The reply from Steve Sinofsky starts with an admission that Microsoft has proprietary protocols:



I personally think this is an area that has been oversold as a benefit and in terms of interoperability. In essence, this is a proprietary protocol for us anyway since we are re-building MAPI on top of It.



The words "open" and "standard" are thrown out there yet again:



For me, DAV is a case where Microsoft is out there leading with the newly proposed (by Microsoft) but yet to be implemented "open" standard. In contrast, HTML is a case where we are dealing with an installed base and standard that already existed and our conflicts are how to work within that environment.



Another interesting bit says that proprietary IE 'extensions' are "are enough to convince people that Office requires IE in a proprietary way and that if you want to exchange documents, the odds are your recipients won’t be happy with anything but IE."
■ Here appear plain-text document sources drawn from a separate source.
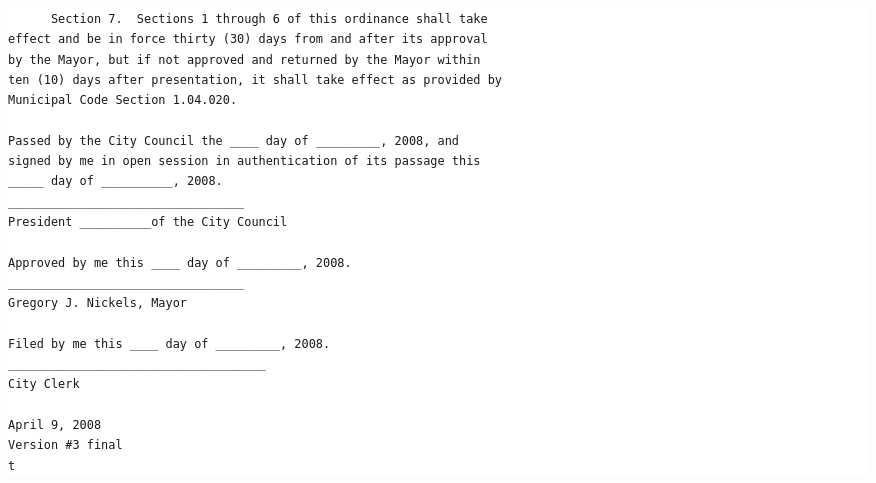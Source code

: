           Section 7.  Sections 1 through 6 of this ordinance shall take  
    effect and be in force thirty (30) days from and after its approval  
    by the Mayor, but if not approved and returned by the Mayor within  
    ten (10) days after presentation, it shall take effect as provided by  
    Municipal Code Section 1.04.020.  
  
    Passed by the City Council the ____ day of _________, 2008, and  
    signed by me in open session in authentication of its passage this  
    _____ day of __________, 2008.  
    _________________________________  
    President __________of the City Council  
  
    Approved by me this ____ day of _________, 2008.  
    _________________________________  
    Gregory J. Nickels, Mayor  
  
    Filed by me this ____ day of _________, 2008.  
    ____________________________________  
    City Clerk  
  
    April 9, 2008  
    Version #3 final  
    t  
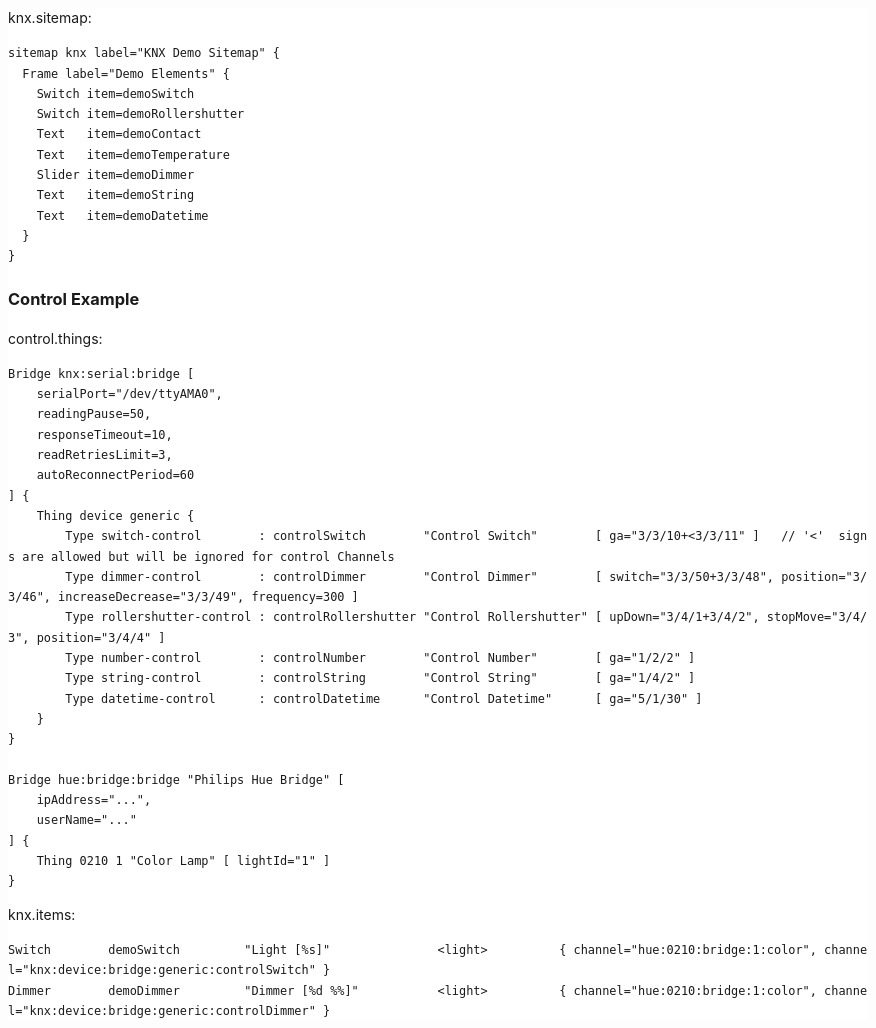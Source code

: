 
knx.sitemap:

```xtend
sitemap knx label="KNX Demo Sitemap" {
  Frame label="Demo Elements" {
    Switch item=demoSwitch
    Switch item=demoRollershutter
    Text   item=demoContact
    Text   item=demoTemperature
    Slider item=demoDimmer
    Text   item=demoString
    Text   item=demoDatetime
  }
}

```

### Control Example

control.things:

```xtend
Bridge knx:serial:bridge [
    serialPort="/dev/ttyAMA0",
    readingPause=50,
    responseTimeout=10,
    readRetriesLimit=3,
    autoReconnectPeriod=60
] {
    Thing device generic {
        Type switch-control        : controlSwitch        "Control Switch"        [ ga="3/3/10+<3/3/11" ]   // '<'  signs are allowed but will be ignored for control Channels
        Type dimmer-control        : controlDimmer        "Control Dimmer"        [ switch="3/3/50+3/3/48", position="3/3/46", increaseDecrease="3/3/49", frequency=300 ]
        Type rollershutter-control : controlRollershutter "Control Rollershutter" [ upDown="3/4/1+3/4/2", stopMove="3/4/3", position="3/4/4" ]
        Type number-control        : controlNumber        "Control Number"        [ ga="1/2/2" ]
        Type string-control        : controlString        "Control String"        [ ga="1/4/2" ]
        Type datetime-control      : controlDatetime      "Control Datetime"      [ ga="5/1/30" ]
    }
}

Bridge hue:bridge:bridge "Philips Hue Bridge" [
    ipAddress="...",
    userName="..."
] {
    Thing 0210 1 "Color Lamp" [ lightId="1" ]
}
```

knx.items:

```xtend
Switch        demoSwitch         "Light [%s]"               <light>          { channel="hue:0210:bridge:1:color", channel="knx:device:bridge:generic:controlSwitch" }
Dimmer        demoDimmer         "Dimmer [%d %%]"           <light>          { channel="hue:0210:bridge:1:color", channel="knx:device:bridge:generic:controlDimmer" }
```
For all practical purposes, Office 2000 requires Windows and IE. We started the project trying to be great on all browsers, and even greater on lnternet Explorer (from our vision and presentation we did for you), but the momentum inside the company essentially prevents that message from making it through development. Only the most basic rendering works in other browsers-IE is required for:

* PowerPoint (the default output is IE only, and that is essentially IE5) * Access Data Pages (IE5) * Web Components (IE5) * Reasonable performance in Excel (due to big tables and the IE5 support for a predefined table width) * Word and PowerPoint output tons of stuff that only looks good in IE due to the shared line layout code and bugs in other browsers implementation of CS(which is essentially an IE-specific feature) * HTML email essentially requires Outlook Express or Outlook * Vector Graphics (VML which renders using vectors rather than GIFs) requires IE

to name a few. I think these are enough to convince people that Office requires IE in a proprietary way and that if you want to exchange documents, the odds are your recipients won’t be happy with anything but IE.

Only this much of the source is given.